Werken wordt aantrekkelijker doordat het belastingtarief in de eerste schijf daalt naar 35,06% en de arbeidskorting wordt verhoogd. Tegelijkertijd wordt de zelfstandigenaftrek fors verlaagd tot € 1.200.

Erfbelasting

Het kabinet streeft naar een eerlijkere behandeling van vermogen dat wordt doorgegeven via erfenissen en schenkingen. Bij het beëindigen van een huwelijk – door echtscheiding of overlijden – zullen echtgenoten voortaan schenk- of erfbelasting betalen over de helft van de gemeenschap van goederen, zelfs wanneer deze op papier ongelijk is verdeeld.
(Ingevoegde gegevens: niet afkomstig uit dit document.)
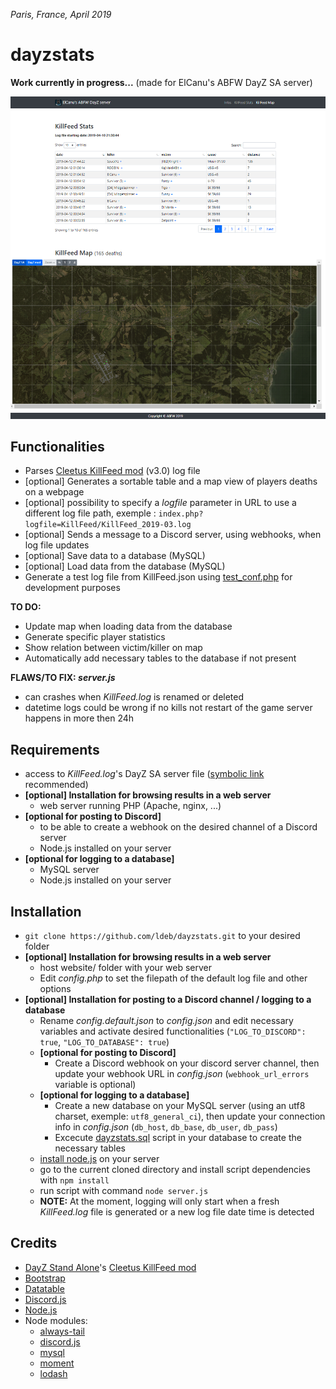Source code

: *Paris, France, April 2019*

# dayzstats

**Work currently in progress...** (made for ElCanu's ABFW DayZ SA server)

![Screenshot](/screenshot.png?raw=true)

## Functionalities
- Parses [Cleetus KillFeed mod](https://steamcommunity.com/sharedfiles/filedetails/?id=1567872567) (v3.0) log file
- [optional] Generates a sortable table and a map view of players deaths on a webpage
- [optional] possibility to specify a *logfile* parameter in URL to use a different log file path, exemple : `index.php?logfile=KillFeed/KillFeed_2019-03.log`
- [optional] Sends a message to a Discord server, using webhooks, when log file updates
- [optional] Save data to a database (MySQL)
- [optional] Load data from the database (MySQL)
- Generate a test log file from KillFeed.json using [test_conf.php](/test_conf.php) for development purposes

**TO DO:**
- Update map when loading data from the database
- Generate specific player statistics
- Show relation between victim/killer on map
- Automatically add necessary tables to the database if not present

**FLAWS/TO FIX: *server.js***
- can crashes when *KillFeed.log* is renamed or deleted
- datetime logs could be wrong if no kills not restart of the game server happens in more then 24h

## Requirements
- access to *KillFeed.log*'s DayZ SA server file ([symbolic link](https://www.google.com/search?q=symbolic+link) recommended)
- **[optional] Installation for browsing results in a web server**
  - web server running PHP (Apache, nginx, ...)
- **[optional for posting to Discord]**
  - to be able to create a webhook on the desired channel of a Discord server
  - Node.js installed on your server
- **[optional for logging to a database]**
  - MySQL server
  - Node.js installed on your server

## Installation
- `git clone https://github.com/ldeb/dayzstats.git` to your desired folder
- **[optional] Installation for browsing results in a web server**
  - host website/ folder with your web server
  - Edit *config.php* to set the filepath of the default log file and other options
- **[optional] Installation for posting to a Discord channel / logging to a database**
  - Rename *config.default.json* to *config.json* and edit necessary variables and activate desired functionalities (`"LOG_TO_DISCORD": true`, `"LOG_TO_DATABASE": true`)
  - **[optional for posting to Discord]**
    - Create a Discord webhook on your discord server channel, then update your webhook URL in *config.json* (`webhook_url_errors` variable is optional)
  - **[optional for logging to a database]**
    - Create a new database on your MySQL server (using an utf8 charset, exemple: `utf8_general_ci`), then update your connection info in *config.json* (`db_host`, `db_base`, `db_user`, `db_pass`)
    - Excecute [dayzstats.sql](https://github.com/ldeb/dayzstats/blob/master/dayzstats.sql) script in your database to create the necessary tables
  - [install node.js](https://nodejs.org/en/download/) on your server
  - go to the current cloned directory and install script dependencies with `npm install`
  - run script with command `node server.js`
  - **NOTE:** At the moment, logging will only start when a fresh *KillFeed.log* file is generated or a new log file date time is detected

## Credits
- [DayZ Stand Alone](https://store.steampowered.com/agecheck/app/221100/)'s [Cleetus KillFeed mod](https://steamcommunity.com/sharedfiles/filedetails/?id=1567872567)
- [Bootstrap](https://getbootstrap.com/)
- [Datatable](https://datatables.net/)
- [Discord.js](https://discord.js.org/)
- [Node.js](https://nodejs.org/)
- Node modules:
  - [always-tail](https://github.com/jandre/always-tail)
  - [discord.js](https://github.com/discordjs/discord.js)
  - [mysql](https://github.com/mysqljs/mysql)
  - [moment](https://github.com/moment/moment)
  - [lodash](https://github.com/lodash/lodash)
Daarnaast wordt de aangiftetermijn voor erfbelasting na overlijden verruimd van 8 naar 20 maanden.

Box 3

In box 3 wordt het heffingsvrije vermogen verlaagd van € 57.684 naar € 51.396, om financiële ruimte te creëren voor de hersteloperatie. Het fictieve rendement op overige bezittingen stijgt van 5,88% naar 7,78%. Ook in 2026 blijft de tegenbewijsregeling van kracht.
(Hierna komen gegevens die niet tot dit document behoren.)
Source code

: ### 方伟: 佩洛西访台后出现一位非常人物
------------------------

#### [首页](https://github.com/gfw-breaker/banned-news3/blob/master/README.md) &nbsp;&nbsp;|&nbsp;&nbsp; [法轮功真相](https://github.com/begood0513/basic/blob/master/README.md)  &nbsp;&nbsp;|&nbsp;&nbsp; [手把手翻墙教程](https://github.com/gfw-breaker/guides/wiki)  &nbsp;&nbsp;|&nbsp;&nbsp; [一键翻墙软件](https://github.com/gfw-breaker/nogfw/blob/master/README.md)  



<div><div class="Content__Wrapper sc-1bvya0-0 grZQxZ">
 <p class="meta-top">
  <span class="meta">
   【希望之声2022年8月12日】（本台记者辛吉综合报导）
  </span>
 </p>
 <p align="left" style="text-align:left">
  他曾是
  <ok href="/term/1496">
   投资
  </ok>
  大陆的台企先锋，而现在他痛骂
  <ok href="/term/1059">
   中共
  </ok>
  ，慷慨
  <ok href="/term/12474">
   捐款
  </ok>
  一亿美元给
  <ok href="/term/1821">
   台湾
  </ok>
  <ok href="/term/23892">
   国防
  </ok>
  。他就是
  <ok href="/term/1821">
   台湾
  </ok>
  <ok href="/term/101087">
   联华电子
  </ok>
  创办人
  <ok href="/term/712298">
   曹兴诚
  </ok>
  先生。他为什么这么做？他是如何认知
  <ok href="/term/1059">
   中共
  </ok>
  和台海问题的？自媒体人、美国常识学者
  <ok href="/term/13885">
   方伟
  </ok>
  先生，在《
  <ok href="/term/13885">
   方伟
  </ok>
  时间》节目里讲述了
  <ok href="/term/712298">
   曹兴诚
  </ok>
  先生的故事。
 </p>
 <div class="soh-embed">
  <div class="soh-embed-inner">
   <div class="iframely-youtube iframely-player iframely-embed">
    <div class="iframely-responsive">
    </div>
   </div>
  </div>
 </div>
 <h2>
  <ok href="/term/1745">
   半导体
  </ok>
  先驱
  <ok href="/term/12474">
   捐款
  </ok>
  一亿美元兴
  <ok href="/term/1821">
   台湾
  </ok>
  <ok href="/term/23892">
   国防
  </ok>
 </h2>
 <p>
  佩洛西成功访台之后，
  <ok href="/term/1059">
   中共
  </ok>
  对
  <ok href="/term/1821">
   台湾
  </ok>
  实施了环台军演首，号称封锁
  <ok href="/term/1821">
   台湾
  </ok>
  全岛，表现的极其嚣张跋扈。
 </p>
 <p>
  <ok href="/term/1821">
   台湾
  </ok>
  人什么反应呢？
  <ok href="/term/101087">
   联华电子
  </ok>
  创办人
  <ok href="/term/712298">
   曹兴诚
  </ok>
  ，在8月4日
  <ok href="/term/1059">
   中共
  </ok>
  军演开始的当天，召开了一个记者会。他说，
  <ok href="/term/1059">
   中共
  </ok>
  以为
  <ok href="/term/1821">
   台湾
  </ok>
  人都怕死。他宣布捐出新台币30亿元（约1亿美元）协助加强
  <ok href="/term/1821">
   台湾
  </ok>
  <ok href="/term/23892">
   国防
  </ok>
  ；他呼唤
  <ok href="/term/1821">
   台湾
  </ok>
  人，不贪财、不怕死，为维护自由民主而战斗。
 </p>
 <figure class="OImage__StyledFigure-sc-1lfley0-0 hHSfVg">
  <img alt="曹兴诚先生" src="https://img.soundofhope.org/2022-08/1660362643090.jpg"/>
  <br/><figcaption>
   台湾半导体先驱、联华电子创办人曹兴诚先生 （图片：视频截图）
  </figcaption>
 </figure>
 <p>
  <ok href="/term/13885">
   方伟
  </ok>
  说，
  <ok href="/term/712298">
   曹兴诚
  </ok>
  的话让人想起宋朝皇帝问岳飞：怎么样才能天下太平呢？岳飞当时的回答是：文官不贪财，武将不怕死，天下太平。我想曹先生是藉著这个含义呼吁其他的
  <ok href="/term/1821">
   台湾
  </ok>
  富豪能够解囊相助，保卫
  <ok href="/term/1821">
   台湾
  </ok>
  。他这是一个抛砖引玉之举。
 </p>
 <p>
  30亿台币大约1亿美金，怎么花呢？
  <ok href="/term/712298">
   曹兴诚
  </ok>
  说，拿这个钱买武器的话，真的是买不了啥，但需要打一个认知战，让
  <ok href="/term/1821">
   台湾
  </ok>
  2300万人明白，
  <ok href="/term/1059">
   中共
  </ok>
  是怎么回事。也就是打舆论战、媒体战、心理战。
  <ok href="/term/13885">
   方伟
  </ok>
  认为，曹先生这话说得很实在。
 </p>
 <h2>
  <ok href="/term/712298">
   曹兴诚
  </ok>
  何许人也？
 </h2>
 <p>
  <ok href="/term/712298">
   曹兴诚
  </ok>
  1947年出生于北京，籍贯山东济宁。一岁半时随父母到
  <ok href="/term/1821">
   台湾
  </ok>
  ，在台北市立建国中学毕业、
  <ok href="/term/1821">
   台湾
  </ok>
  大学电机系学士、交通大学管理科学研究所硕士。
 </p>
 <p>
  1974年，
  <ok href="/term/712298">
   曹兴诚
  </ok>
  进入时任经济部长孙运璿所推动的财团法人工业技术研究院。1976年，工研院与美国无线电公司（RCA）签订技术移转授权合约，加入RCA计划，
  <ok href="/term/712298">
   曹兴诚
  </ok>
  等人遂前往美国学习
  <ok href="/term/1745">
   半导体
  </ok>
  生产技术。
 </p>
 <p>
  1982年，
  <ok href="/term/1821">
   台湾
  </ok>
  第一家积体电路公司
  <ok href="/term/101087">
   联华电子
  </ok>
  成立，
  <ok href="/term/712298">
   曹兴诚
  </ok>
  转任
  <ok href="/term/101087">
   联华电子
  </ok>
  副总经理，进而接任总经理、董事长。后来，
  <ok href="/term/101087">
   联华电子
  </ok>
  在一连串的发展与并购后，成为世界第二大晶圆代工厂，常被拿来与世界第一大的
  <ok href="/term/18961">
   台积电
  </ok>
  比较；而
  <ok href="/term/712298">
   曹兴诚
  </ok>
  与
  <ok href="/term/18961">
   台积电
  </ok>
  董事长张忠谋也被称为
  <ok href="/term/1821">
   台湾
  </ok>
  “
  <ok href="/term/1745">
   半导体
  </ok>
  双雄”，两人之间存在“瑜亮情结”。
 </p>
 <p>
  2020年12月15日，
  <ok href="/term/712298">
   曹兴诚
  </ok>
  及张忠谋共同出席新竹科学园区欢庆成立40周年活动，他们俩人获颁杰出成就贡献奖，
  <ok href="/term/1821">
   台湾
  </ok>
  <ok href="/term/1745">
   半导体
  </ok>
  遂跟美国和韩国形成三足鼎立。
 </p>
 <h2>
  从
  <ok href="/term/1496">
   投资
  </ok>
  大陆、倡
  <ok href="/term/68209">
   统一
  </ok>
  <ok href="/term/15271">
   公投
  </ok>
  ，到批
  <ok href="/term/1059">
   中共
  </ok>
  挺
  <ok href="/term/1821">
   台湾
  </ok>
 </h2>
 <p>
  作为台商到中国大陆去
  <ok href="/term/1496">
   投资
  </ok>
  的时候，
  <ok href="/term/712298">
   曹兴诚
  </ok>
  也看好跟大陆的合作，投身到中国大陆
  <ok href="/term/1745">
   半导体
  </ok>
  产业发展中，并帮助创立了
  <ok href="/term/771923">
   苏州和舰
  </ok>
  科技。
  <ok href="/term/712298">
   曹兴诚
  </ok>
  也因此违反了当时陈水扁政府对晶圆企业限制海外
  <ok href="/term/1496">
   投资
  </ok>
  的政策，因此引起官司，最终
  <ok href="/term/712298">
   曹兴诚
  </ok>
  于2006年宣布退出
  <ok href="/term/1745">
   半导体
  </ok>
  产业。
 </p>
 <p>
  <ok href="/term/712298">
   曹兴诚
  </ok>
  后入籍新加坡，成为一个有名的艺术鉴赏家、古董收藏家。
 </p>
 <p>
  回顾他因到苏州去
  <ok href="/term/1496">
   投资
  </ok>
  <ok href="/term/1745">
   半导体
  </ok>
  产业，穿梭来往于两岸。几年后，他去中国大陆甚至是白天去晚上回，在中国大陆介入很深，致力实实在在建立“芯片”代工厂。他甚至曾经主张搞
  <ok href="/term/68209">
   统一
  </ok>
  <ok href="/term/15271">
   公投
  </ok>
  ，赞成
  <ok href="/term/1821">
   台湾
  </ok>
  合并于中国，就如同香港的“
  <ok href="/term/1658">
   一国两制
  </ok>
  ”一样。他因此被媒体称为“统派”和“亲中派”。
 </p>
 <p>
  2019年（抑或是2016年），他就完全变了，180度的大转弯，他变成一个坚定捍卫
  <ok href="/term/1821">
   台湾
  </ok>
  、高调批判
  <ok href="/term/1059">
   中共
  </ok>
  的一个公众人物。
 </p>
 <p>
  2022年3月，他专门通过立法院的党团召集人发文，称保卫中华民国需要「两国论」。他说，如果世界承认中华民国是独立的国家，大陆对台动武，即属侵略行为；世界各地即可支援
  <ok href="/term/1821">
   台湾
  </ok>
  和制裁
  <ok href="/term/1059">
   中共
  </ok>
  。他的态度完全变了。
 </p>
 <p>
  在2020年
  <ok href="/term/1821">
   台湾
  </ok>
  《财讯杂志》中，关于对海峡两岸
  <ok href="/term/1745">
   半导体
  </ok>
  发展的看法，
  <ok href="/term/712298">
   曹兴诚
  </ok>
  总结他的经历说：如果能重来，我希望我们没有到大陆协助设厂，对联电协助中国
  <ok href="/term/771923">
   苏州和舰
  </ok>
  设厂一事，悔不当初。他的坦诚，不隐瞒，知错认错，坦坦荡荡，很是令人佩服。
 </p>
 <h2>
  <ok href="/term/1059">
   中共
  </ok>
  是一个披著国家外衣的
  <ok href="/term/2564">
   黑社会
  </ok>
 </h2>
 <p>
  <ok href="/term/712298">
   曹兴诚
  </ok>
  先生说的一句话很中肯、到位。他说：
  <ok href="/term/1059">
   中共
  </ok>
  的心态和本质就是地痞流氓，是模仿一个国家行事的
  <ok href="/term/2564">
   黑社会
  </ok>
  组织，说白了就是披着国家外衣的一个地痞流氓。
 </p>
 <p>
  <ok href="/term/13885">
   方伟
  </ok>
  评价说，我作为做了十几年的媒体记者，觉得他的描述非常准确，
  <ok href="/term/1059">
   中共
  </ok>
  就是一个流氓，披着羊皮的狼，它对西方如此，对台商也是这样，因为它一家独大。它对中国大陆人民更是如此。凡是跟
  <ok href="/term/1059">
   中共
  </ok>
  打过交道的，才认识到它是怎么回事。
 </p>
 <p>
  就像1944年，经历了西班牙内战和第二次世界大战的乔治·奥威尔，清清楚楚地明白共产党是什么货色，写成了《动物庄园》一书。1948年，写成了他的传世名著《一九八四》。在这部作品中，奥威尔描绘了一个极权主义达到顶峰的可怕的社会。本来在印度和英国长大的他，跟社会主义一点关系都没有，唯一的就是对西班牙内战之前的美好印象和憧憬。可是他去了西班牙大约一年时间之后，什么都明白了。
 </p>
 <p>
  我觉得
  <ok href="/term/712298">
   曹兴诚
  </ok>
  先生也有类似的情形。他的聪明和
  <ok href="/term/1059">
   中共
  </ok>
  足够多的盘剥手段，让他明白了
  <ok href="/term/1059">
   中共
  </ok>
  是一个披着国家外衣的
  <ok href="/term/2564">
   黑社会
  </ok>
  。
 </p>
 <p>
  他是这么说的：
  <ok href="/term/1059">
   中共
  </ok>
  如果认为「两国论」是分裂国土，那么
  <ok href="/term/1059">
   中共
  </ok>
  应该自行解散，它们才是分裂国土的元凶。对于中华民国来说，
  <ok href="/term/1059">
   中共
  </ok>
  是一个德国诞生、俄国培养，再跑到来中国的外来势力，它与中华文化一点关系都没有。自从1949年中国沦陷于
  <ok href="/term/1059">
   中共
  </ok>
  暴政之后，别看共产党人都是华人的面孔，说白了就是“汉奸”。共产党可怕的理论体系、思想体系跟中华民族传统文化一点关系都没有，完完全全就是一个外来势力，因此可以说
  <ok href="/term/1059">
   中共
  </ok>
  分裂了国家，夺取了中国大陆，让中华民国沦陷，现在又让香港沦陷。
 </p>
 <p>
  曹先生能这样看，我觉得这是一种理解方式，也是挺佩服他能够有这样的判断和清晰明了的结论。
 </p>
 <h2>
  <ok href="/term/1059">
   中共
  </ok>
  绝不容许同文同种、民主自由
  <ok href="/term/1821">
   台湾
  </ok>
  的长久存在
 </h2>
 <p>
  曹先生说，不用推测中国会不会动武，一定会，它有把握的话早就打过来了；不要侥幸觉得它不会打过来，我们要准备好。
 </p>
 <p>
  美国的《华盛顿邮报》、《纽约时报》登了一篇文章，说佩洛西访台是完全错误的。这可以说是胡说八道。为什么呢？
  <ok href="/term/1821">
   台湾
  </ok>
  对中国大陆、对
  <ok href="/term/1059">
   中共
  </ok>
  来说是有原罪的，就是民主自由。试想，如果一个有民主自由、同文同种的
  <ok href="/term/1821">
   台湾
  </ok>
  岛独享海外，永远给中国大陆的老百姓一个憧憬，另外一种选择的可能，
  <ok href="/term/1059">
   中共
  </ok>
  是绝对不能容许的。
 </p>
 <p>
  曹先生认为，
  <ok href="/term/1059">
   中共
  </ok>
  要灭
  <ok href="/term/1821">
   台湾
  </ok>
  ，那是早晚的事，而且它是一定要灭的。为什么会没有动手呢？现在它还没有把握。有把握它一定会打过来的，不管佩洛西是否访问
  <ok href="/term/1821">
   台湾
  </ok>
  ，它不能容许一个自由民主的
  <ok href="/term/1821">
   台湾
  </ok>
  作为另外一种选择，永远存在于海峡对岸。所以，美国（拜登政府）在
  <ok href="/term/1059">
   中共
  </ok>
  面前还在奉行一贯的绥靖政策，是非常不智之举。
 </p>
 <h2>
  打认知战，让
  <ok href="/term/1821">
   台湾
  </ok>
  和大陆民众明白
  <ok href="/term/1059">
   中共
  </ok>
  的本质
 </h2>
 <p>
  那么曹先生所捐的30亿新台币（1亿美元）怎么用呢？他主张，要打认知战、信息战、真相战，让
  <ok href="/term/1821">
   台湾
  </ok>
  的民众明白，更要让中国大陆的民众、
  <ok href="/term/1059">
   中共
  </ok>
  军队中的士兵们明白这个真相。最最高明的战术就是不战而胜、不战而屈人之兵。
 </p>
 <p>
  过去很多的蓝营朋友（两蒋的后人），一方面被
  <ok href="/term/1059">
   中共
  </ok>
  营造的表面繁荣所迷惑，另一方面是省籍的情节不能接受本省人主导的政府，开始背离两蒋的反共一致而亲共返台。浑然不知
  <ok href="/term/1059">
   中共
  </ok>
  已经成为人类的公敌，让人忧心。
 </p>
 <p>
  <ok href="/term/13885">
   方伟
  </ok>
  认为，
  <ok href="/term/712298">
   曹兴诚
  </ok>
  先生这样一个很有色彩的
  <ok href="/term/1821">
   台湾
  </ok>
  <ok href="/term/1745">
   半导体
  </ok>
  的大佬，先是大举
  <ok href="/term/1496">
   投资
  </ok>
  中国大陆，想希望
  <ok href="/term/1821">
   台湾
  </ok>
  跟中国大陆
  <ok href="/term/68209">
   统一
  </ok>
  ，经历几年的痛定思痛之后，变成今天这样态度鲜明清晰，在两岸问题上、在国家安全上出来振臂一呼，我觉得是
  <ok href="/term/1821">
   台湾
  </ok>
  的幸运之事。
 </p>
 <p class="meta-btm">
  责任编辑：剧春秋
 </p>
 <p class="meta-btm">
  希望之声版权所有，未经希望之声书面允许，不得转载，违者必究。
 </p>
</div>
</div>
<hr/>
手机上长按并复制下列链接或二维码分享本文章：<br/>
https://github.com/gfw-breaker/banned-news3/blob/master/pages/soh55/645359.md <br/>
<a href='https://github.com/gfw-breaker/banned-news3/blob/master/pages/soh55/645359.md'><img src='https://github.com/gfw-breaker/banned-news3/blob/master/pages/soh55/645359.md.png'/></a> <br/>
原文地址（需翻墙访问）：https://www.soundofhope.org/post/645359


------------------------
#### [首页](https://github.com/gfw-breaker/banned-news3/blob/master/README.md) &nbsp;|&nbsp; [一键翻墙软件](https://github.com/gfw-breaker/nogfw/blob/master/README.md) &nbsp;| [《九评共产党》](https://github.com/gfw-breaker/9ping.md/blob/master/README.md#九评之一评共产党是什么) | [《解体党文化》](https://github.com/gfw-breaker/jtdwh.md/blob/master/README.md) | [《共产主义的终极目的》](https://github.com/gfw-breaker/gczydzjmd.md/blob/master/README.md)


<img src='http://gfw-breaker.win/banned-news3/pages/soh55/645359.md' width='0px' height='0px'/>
Wetsvoorstel Wet stroomlijning fiscaal inzagerecht

Volgens de staatssecretaris mogen belasting- en inhoudingsplichtigen geen informatieachterstand hebben ten opzichte van de inspecteur. Het kabinet is het daarmee eens en vindt het wenselijk dat belastingplichtigen op het moment dat een belastingaanslag of een voor bezwaar vatbare beschikking wordt opgelegd, recht hebben op inzage in de stukken die de inspecteur tot zijn beschikking heeft (of heeft gehad) en die relevant zijn voor zijn besluitvorming of voor het oplossen van eventuele geschillen.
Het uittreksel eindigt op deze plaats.